Carbon/carbon composites are one of the key materials widely used in aerospace, nuclear, and semiconductor industries with high tensile strength. However, their low flexural strength severely limits the application of carbon/carbon composites in bending members.

Recently, the reporter learned from Hainan University that Prof. Li Jianlin's team has cooperated with Donghua University, Pingxiang College on relevant subjects. They adopted a new process of preparation technology in the research to crack the application difficulties of carbon/carbon composites in extreme environments.

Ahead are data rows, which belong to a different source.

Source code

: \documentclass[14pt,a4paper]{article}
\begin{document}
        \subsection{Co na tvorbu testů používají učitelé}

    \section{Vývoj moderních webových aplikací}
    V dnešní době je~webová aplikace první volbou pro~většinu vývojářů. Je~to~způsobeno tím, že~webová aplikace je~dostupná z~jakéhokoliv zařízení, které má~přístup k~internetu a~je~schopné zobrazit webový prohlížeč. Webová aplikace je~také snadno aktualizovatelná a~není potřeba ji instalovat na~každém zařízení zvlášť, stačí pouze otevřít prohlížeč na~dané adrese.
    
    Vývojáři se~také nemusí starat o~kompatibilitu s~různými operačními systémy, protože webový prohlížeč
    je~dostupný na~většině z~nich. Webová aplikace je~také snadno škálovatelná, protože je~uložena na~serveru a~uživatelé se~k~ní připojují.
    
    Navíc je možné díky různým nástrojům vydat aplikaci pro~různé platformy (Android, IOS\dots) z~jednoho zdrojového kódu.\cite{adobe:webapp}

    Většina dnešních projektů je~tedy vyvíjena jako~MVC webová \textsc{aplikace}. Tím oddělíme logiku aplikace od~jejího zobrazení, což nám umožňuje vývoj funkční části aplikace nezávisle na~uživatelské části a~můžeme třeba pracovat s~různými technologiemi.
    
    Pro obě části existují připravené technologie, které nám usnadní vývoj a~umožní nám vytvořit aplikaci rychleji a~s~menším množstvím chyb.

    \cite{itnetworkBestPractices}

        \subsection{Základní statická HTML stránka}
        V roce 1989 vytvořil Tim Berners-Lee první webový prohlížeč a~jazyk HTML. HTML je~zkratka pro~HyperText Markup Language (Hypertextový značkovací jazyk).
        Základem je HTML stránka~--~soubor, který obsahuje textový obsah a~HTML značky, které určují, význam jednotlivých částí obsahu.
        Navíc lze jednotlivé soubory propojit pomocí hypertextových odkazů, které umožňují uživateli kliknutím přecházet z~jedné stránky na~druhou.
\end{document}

Prof. Li Jianlin proposed the principle of phase change expansion sintering, which involves uniformly coating nano diamond particles on the surface of woven carbon fiber cloth. After stacking and sintering, the onion-like fullerenes generated between the layers of the fiber cloth firmly bond the carbon fiber cloth together. The graphite onions located at the intersection of the woven fiber bundles form a unique "mortise and tenon structure" between the layers of the fiber cloth, further strengthening the mechanical properties of the sintered block. Its bending strength reaches up to 1.2 GPa.

It is reported that this research creates a new method of preparing carbon/carbon composites with ultra-high bending strength, avoiding serious environmental pollution, high energy consumption and long preparation cycle and problems in other traditional carbon/carbon composites preparation process. It has solved the problem of restricting the application of carbon/carbon composites in the bending components due to the low bending strength. The research findings have been authorized by three relevant patents.

The results were published in Journal of Materials Science & Technology (English Version), an international academic journal in the field of structural materials, under the title of "Ultra-high bending strength of laminated carbon composites by mortise-and-tenon structure".